NEW! Advanced PDF + OCR Interface for Document AI

Set up Databricks UC volume storage

Connect Label Studio Enterprise to Databricks Unity Catalog (UC) Volumes to import files as tasks and export annotations as JSON back to your volumes. This connector uses the Databricks Files API and operates only in proxy mode (presigned URLs are not supported by Databricks).

Prerequisites

Authentication options

PAT (Personal Access Token)

Traditional authentication using a long-lived token created in the Databricks workspace UI

  • Pros: Simple to set up, works everywhere, does not require a paid account
  • Cons: Long-lived credential, tied to user account
  • Best for: Development, testing, personal projects

Generate a PAT

You can generate tokens from your Databricks workspace under Account > Settings > Developer > Access tokens. See Databricks personal access token authentication.

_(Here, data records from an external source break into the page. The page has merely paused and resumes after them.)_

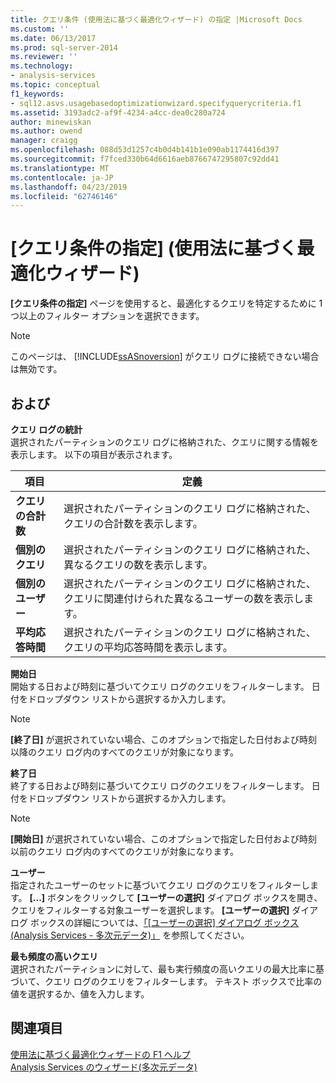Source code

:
```yaml
---
title: クエリ条件 (使用法に基づく最適化ウィザード) の指定 |Microsoft Docs
ms.custom: ''
ms.date: 06/13/2017
ms.prod: sql-server-2014
ms.reviewer: ''
ms.technology:
- analysis-services
ms.topic: conceptual
f1_keywords:
- sql12.asvs.usagebasedoptimizationwizard.specifyquerycriteria.f1
ms.assetid: 3193adc2-af9f-4234-a4cc-dea0c280a724
author: minewiskan
ms.author: owend
manager: craigg
ms.openlocfilehash: 088d53d1257c4b0d4b141b1e090ab1174416d397
ms.sourcegitcommit: f7fced330b64d6616aeb8766747295807c92dd41
ms.translationtype: MT
ms.contentlocale: ja-JP
ms.lasthandoff: 04/23/2019
ms.locfileid: "62746146"
---
```

# <a name="specify-query-criteria-usage-based-optimization-wizard"></a>[クエリ条件の指定] (使用法に基づく最適化ウィザード)
  **[クエリ条件の指定]** ページを使用すると、最適化するクエリを特定するために 1 つ以上のフィルター オプションを選択できます。  
  
> [!NOTE]  
>  このページは、 [!INCLUDE[ssASnoversion](../includes/ssasnoversion-md.md)] がクエリ ログに接続できない場合は無効です。  
  
## <a name="options"></a>および  
 **クエリ ログの統計**  
 選択されたパーティションのクエリ ログに格納された、クエリに関する情報を表示します。 以下の項目が表示されます。  
  
|項目|定義|  
|----------|----------------|  
|**クエリの合計数**|選択されたパーティションのクエリ ログに格納された、クエリの合計数を表示します。|  
|**個別のクエリ**|選択されたパーティションのクエリ ログに格納された、異なるクエリの数を表示します。|  
|**個別のユーザー**|選択されたパーティションのクエリ ログに格納された、クエリに関連付けられた異なるユーザーの数を表示します。|  
|**平均応答時間**|選択されたパーティションのクエリ ログに格納された、クエリの平均応答時間を表示します。|  
  
 **開始日**  
 開始する日および時刻に基づいてクエリ ログのクエリをフィルターします。 日付をドロップダウン リストから選択するか入力します。  
  
> [!NOTE]  
>  **[終了日]** が選択されていない場合、このオプションで指定した日付および時刻以降のクエリ ログ内のすべてのクエリが対象になります。  
  
 **終了日**  
 終了する日および時刻に基づいてクエリ ログのクエリをフィルターします。 日付をドロップダウン リストから選択するか入力します。  
  
> [!NOTE]  
>  **[開始日]** が選択されていない場合、このオプションで指定した日付および時刻以前のクエリ ログ内のすべてのクエリが対象になります。  
  
 **ユーザー**  
 指定されたユーザーのセットに基づいてクエリ ログのクエリをフィルターします。 **[...]** ボタンをクリックして **[ユーザーの選択]** ダイアログ ボックスを開き、クエリをフィルターする対象ユーザーを選択します。 **[ユーザーの選択]** ダイアログ ボックスの詳細については、[「[ユーザーの選択] ダイアログ ボックス (Analysis Services - 多次元データ)」](user-selection-dialog-box-analysis-services-multidimensional-data.md) を参照してください。  
  
 **最も頻度の高いクエリ**  
 選択されたパーティションに対して、最も実行頻度の高いクエリの最大比率に基づいて、クエリ ログのクエリをフィルターします。 テキスト ボックスで比率の値を選択するか、値を入力します。  
  
## <a name="see-also"></a>関連項目  
 [使用法に基づく最適化ウィザードの F1 ヘルプ](usage-based-optimization-wizard-f1-help.md)   
 [Analysis Services のウィザード&#40;多次元データ&#41;](analysis-services-wizards-multidimensional-data.md)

When configuring storage in Label Studio, you will be asked for your access token.

Databricks Service Principal

This is an OAuth-based authentication using a service principal created in the Databricks Account Console. Works on all cloud platforms (AWS, GCP, Azure).

  • Pros: Not tied to user account, OAuth tokens auto-refresh
  • Cons: Requires Databricks Account Console access (not available on the free tier)
  • Best for: Production workloads, automation, CI/CD
  • Token endpoint: {workspace_host}/oidc/v1/token

Set up Service Principal authentication

  1. Go to the Databricks Account Console and select User management > Service principals > Add service principal.
  2. Generate an OAuth secret under the service principal settings (Secrets > Generate secret).
  3. Save the client_id and generated secret.
  4. Assign the service principal to your workspace.

See Manage service principals and Authorize service principal access to Databricks with OAuth.

When configuring storage in Label Studio, you will be asked for the following:

  • Client ID–This is the Application ID for your service principal.
  • Client Secret–This is the client secret you generated after creating your service principal.

note

For Service Principal authentication, Label Studio automatically acquires and refreshes OAuth access tokens (~1 hour lifetime). No manual token rotation needed.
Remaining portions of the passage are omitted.